Rolling for Initiative is a weekly column by Scott Thorne, PhD, owner of Castle Perilous Games & Books in Carbondale, Illinois and instructor in marketing at Southeast Missouri State University.  This week, Thorne looks at the history of marketing and how it applies to the games business.

Fall classes and the 2019-2020 school year start this week so with a new slew of students coming into class I figure now is a good time for a refresher look at the history of marketing, which is, if you make, distribute or sell a game, an activity in which you engage.  Marketing itself, when you look at it as the process by which a good or service moves from the producer to the consumer, dates back to ancient times with much exploration due to seeking new trade routes or access to products.  Columbus’ voyages, for example, were undertaken to find a shorter, and therefore less costly route from Europe to Asia.  Printed and clay seals used  to consistently identify the producer of such products as wine and olive oil were used in Mesopotamia  as early as the 4th century BCE while archaeologists have found marks in Pompeii indicating Umbricius Scaurus branded his own fish sauce as early as 35 CE However the term "marketing"  first applied to buying and selling products during the 16th century CE while the use of the term in its modern sense first appeared in Harper’s Magazine in 1884.

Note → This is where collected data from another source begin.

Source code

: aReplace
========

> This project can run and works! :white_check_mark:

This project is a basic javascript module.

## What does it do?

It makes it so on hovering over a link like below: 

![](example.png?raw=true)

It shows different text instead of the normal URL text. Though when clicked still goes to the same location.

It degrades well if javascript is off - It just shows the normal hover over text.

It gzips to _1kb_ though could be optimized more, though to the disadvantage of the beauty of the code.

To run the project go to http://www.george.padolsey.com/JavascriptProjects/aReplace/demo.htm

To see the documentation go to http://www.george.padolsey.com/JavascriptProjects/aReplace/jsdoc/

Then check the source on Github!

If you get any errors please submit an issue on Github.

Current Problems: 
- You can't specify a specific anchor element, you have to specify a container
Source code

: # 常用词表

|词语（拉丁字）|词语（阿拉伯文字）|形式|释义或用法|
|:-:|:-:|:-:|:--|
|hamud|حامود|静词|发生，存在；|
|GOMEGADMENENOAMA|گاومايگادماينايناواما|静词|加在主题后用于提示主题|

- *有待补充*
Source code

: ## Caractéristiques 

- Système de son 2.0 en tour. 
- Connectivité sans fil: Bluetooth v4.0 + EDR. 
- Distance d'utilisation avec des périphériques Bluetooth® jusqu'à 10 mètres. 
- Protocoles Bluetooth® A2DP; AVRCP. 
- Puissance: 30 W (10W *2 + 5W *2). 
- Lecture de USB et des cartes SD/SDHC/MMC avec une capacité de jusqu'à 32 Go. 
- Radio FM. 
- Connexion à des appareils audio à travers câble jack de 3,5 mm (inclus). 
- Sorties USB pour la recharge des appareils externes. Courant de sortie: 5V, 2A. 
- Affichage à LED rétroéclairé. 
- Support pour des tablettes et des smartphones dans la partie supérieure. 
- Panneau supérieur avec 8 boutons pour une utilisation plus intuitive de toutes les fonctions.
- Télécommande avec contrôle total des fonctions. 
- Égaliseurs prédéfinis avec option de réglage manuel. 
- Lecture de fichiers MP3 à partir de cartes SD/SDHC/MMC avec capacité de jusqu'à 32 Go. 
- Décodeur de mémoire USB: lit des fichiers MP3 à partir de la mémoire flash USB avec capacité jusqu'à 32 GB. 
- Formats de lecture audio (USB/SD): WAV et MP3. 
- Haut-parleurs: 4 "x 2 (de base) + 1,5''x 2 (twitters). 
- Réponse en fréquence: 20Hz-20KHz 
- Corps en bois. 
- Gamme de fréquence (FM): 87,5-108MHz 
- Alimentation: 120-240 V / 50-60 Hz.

Marketing can be divided into three general areas or eras:  production, selling and consumer and, much like the development of study of marketing, all took place within the past century.

During the production era which ran from time immemorial until about the 1930s, the focus was on production.  Consumers did not have much choice, nor for that matter did producers.  If you wanted to make a product, you were pretty much limited to what you had on hand.  Similarly, if a customer wanted to buy something, they were generally limited to a very small or no selection.  The production era can be summed up in Henry Ford’s phrase "You can have any color you want, as long as it’s black," which Ford famously said in 1909.  The customer had very little choice or say in what they wanted and had to take what was available.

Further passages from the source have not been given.